## Task item
Could you copy, word for word, only the lines from the one containing "-> After Login" through the last line of the records below, both included?

## Information given
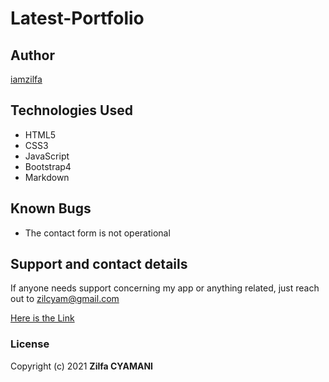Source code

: # Latest-Portfolio


## Author
[iamzilfa](https://github.com/iamzilfa)


## Technologies Used
* HTML5
* CSS3
* JavaScript
* Bootstrap4
* Markdown

## Known Bugs

* The contact form is not operational


## Support and contact details
If anyone needs support concerning my app or anything related, just reach out to zilcyam@gmail.com
 
[Here is the Link]( https://iamzilfa.github.io/Latest-Portfolio/ "Portfolio")

### License

Copyright (c) 2021 **Zilfa CYAMANI**
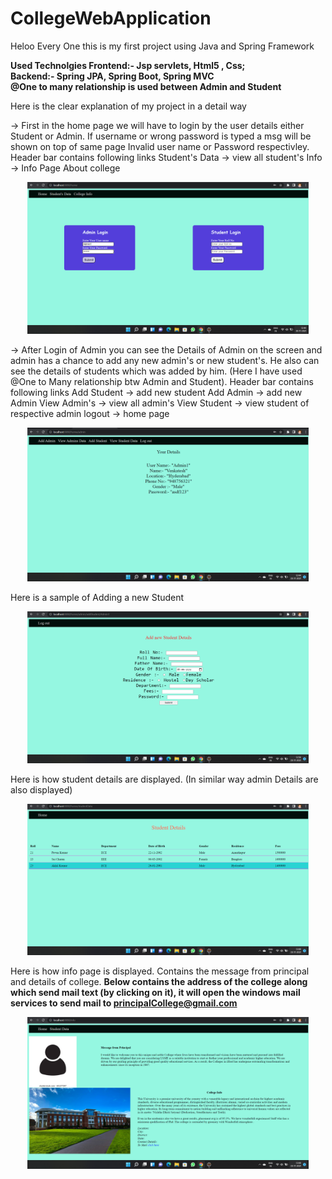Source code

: # CollegeWebApplication
Heloo Every One this is my first project using Java and Spring Framework

**Used Technolgies 
Frontend:- Jsp servlets, Html5 , Css; <br>
Backend:- Spring JPA, Spring Boot, Spring MVC <br>
@One to many relationship is used between Admin and Student**

Here is the clear explanation of my project in a detail way

-> First in the home page we will have to login by the user details either Student or Admin. If username or wrong password is typed a msg will be shown on top of same page Invalid user name or Password respectivley.
Header bar contains following links 
Student's Data  -> view all student's
Info -> Info Page About college
<p align="center">
  <img src="Home page.png" width="450" title="home page">
</p>

-> After Login of Admin you can see the Details of Admin on the screen and admin has a chance to add any new admin's or new student's. He also can see the details of students   which was added by him. (Here I have used @One to Many relationship btw Admin and Student).
Header bar contains following links 
Add Student -> add new student
Add Admin -> add new Admin
View Admin's -> view all admin's
View Student -> view student of respective admin
logout -> home page
<p align="center">
  <img src="Admin Page.png" width="450" title="Admin page">
</p>
Here is a sample of Adding a new Student
<p align="center">
  <img src="New Student.png" width="450" title="New Student page">
</p>

Here is how student details are displayed. (In similar way admin Details are also displayed)
<p align="center">
  <img src="Student Details.png" width="450" title="Student Details page">
</p>

Here is how info page is displayed. Contains the message from principal and details of college.
**Below contains the address of the college along which send mail text (by clicking on it), it will open the windows mail services to send mail to principalCollege@gmail.com**
<p align="center">
  <img src="Info Page.png" width="450" title="Student Details page">
</p>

## Written response
-> After Login of Admin you can see the Details of Admin on the screen and admin has a chance to add any new admin's or new student's. He also can see the details of students   which was added by him. (Here I have used @One to Many relationship btw Admin and Student).
Header bar contains following links 
Add Student -> add new student
Add Admin -> add new Admin
View Admin's -> view all admin's
View Student -> view student of respective admin
logout -> home page
<p align="center">
  <img src="Admin Page.png" width="450" title="Admin page">
</p>
Here is a sample of Adding a new Student
<p align="center">
  <img src="New Student.png" width="450" title="New Student page">
</p>

Here is how student details are displayed. (In similar way admin Details are also displayed)
<p align="center">
  <img src="Student Details.png" width="450" title="Student Details page">
</p>

Here is how info page is displayed. Contains the message from principal and details of college.
**Below contains the address of the college along which send mail text (by clicking on it), it will open the windows mail services to send mail to principalCollege@gmail.com**
<p align="center">
  <img src="Info Page.png" width="450" title="Student Details page">
</p>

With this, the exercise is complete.